WORK INSTRUCTIONS> The response should contain all of the records, copied exactly, and none of the images.

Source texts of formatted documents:
■ ■ ■

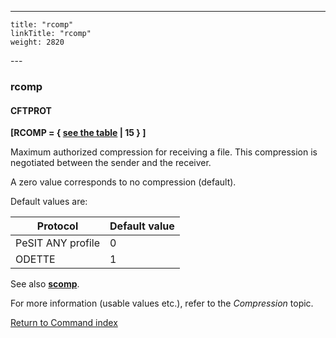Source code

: ---
    title: "rcomp"
    linkTitle: "rcomp"
    weight: 2820
---<span id="rcomp"></span>

### rcomp

#### CFTPROT

****[RCOMP = { <u>see the table</u> &#124; 15 } ]****

Maximum authorized compression for receiving a file.
This compression is negotiated between the sender and the receiver.

A zero value corresponds to no compression (default).

Default values are:


| Protocol  | Default value  |
| --- | --- |
| PeSIT ANY profile | 0 |
| ODETTE  | 1  |


See also ****[scomp](../scomp)****.

For more information (usable values etc.), refer to the *Compression*
topic.

[Return to Command index](../../)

■ ■ ■

FINISHED EXERCISE>
Source code

: ---
    title: "rcomp"
    linkTitle: "rcomp"
    weight: 2820
---<span id="rcomp"></span>

### rcomp

#### CFTPROT

****[RCOMP = { <u>see the table</u> &#124; 15 } ]****

Maximum authorized compression for receiving a file.
This compression is negotiated between the sender and the receiver.

A zero value corresponds to no compression (default).

Default values are:


| Protocol  | Default value  |
| --- | --- |
| PeSIT ANY profile | 0 |
| ODETTE  | 1  |


See also ****[scomp](../scomp)****.

For more information (usable values etc.), refer to the *Compression*
topic.

[Return to Command index](../../)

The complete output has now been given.